Support Questions

Find answers, ask questions, and share your expertise

Ambari host registration with server failed with Registration with the server failed.

avatar
Contributor

Node addition failed with

Registering with the server...
Registration with the server failed.
1 ACCEPTED SOLUTION

avatar
Master Mentor

@Sachin Ambardekar

On the agent host do the following first? Then try again:

yum remove ambari-agent -y
rm -rf /etc/ambari-agent/*
rm -rf /var/lib/ambari-agent/*
rm -f /usr/sbin/ambari*
rm -f /usr/lib/python2.6/site-packages/ambari_commons
rm -rf /usr/lib/python2.6/site-packages/resource_management
rm -rf /usr/lib/python2.6/site-packages/ambari_jinja2

And then try installing agent from ambari UI. Or manually install the agent as following:

wget -nv http://public-repo-1.hortonworks.com/ambari/centos6/2.x/updates/2.4.2.0/ambari.repo -O /etc/yum.repos.d/ambari.repo
yum install ambari-agent -y

.

View solution in original post

10 REPLIES 10

avatar
Master Mentor

@Sachin Ambardekar

Where do you see that error?

Can you please share the screenshot of the error if it is is in the UI?

Also do you see more detailed error inside the "/var/log/ambari-server/ambari-server.log"?
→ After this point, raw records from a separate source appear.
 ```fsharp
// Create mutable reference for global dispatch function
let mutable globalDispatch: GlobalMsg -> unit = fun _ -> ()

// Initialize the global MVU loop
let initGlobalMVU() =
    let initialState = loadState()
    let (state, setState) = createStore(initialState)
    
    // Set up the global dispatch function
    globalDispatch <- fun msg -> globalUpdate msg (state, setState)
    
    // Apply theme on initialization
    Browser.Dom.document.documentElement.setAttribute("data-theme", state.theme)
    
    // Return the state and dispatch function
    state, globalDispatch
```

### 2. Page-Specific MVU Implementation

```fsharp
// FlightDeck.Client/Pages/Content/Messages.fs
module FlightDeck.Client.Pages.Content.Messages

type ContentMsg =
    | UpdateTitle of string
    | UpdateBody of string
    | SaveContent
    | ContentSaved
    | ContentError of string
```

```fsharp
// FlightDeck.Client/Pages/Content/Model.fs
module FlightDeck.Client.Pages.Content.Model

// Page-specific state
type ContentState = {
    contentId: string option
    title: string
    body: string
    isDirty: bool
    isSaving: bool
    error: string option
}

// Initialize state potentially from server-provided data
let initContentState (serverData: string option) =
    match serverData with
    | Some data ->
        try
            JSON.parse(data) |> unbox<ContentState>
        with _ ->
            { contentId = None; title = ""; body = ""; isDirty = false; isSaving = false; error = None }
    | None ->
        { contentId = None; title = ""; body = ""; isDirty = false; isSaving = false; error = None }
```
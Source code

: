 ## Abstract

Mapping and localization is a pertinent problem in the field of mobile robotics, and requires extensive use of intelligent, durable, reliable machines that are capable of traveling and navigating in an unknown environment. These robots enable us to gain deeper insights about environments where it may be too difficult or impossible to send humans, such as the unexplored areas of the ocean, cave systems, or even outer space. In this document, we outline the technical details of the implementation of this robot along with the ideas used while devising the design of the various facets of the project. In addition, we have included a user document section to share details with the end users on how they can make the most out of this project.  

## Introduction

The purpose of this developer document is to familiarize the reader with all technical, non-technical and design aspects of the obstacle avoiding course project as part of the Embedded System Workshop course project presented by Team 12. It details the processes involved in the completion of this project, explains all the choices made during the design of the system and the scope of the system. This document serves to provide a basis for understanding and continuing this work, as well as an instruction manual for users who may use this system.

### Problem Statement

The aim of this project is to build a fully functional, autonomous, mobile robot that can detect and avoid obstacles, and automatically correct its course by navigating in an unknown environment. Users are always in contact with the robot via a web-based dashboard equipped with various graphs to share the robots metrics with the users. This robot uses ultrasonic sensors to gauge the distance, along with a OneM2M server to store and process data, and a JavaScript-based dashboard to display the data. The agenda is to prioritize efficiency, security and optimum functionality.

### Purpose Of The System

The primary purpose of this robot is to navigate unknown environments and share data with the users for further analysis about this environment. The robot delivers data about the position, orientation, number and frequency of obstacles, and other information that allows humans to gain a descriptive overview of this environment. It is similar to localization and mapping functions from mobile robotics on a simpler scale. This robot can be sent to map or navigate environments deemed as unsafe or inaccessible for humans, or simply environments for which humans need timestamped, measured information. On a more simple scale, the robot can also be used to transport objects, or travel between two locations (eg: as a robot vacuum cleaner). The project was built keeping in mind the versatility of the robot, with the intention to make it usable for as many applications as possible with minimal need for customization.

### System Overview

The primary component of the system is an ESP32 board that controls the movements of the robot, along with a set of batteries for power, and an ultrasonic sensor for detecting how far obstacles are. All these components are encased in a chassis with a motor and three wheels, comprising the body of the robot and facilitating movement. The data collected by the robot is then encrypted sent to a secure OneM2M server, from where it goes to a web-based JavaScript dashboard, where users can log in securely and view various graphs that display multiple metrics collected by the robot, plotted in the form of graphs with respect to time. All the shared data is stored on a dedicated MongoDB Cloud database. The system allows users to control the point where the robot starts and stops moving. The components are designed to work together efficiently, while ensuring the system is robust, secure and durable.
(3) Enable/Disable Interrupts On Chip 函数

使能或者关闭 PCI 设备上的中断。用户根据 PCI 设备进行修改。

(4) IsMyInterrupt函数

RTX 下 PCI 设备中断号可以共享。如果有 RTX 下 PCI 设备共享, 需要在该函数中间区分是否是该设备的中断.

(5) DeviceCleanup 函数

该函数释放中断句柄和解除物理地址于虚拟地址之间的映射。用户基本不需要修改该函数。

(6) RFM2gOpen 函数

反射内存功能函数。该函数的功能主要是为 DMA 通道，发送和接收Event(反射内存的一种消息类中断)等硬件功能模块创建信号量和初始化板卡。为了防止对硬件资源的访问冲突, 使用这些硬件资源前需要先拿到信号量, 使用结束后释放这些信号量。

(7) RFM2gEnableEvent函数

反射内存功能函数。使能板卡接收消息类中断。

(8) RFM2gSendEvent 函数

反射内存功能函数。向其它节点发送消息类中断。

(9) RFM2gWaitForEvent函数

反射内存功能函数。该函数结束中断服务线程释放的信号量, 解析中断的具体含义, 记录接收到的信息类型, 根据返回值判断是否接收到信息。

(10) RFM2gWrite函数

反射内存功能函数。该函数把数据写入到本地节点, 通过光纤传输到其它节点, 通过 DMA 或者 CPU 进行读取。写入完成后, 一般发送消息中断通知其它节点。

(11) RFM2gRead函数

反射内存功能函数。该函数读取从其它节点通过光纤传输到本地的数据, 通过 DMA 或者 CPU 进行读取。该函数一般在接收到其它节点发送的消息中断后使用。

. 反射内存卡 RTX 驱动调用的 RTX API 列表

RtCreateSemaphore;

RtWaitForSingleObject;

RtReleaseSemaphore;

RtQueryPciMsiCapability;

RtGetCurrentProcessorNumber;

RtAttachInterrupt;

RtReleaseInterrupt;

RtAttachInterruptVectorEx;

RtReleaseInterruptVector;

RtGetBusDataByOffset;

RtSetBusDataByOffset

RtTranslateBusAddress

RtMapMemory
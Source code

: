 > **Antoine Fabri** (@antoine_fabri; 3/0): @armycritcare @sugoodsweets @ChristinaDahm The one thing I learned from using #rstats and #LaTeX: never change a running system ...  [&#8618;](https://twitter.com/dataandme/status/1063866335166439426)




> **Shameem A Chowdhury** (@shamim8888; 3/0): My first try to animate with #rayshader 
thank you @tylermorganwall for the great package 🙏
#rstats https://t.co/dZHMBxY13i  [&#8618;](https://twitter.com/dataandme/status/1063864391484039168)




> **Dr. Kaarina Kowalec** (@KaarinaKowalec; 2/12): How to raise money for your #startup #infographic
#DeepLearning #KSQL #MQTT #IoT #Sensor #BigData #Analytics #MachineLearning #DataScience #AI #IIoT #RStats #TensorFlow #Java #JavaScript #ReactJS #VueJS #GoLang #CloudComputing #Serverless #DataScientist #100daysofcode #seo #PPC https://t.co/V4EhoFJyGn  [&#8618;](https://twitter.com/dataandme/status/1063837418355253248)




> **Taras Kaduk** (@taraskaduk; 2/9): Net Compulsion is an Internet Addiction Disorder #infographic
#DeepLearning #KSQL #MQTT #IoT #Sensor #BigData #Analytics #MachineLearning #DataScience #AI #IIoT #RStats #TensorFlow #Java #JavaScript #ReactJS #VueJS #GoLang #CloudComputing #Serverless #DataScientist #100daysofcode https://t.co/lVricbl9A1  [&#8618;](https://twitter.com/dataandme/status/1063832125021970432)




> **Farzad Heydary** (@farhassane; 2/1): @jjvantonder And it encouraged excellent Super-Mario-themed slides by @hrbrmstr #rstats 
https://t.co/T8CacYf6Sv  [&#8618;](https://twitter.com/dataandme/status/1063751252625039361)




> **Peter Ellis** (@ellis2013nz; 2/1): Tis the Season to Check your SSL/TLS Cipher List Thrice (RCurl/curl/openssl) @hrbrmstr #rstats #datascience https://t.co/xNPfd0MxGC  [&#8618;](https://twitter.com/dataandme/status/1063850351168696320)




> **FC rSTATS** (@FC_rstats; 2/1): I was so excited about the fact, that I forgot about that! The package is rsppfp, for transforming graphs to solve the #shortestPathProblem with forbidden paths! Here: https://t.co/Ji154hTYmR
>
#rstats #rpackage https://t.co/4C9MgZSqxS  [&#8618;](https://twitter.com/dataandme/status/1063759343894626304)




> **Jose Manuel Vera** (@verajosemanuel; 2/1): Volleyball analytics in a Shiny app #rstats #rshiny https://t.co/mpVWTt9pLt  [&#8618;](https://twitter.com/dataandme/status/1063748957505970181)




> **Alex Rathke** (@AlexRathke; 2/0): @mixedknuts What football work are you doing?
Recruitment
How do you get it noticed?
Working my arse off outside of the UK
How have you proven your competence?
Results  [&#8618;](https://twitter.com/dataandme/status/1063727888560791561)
If the ambari-agent is already running then on the agent host it will be good to look at "//var/log/ambari-server/ambari-agent.log"

avatar
Contributor

I am getting this error while addition new node using Ambari. Uploaded ambari-server.log, ambari-agent.log and error screenshot doc.

Please advise.

Thank you,

Sachin Anodeadditionerror.zip

avatar
Super Guru

@Sachin Ambardekar

Can you make sure ambari server version and agent version are same -using below command -

ambari-server --version -- [ambari server]

ambari-agent --version -- [datanode3]

Below error clearly states its version mismatch issue -

ERROR 2017-02-21 22:29:57,286 Controller.py:155 - Cannot register host with non compatible agent version, hostname=datanode3.localdomain, agentVersion=2.1.1, serverVersion=2.4.2.0

avatar
Super Guru

PLease check if you have same repo file for ambari in /etc/yum.repos.d/ folder.

You can copy ambari repo file from ambari server node to datanode3 and reinstall ambari agent package.

yum remove ambari-agent

yum install ambari-agent

This should resolve the issue.

avatar
Contributor

[ambari@ambari ambari-server]$ ambari-server --version

2.4.2.0-136

[ambari@datanode3 ~]$ ambari-agent --version

2.1.1

avatar
Super Guru
@Sachin Ambardekar

Can you uninstall ambari agent on the datanode3 and install ambari agent with same version as ambari-server on datanode3 [ie. 2.4.2.0-136]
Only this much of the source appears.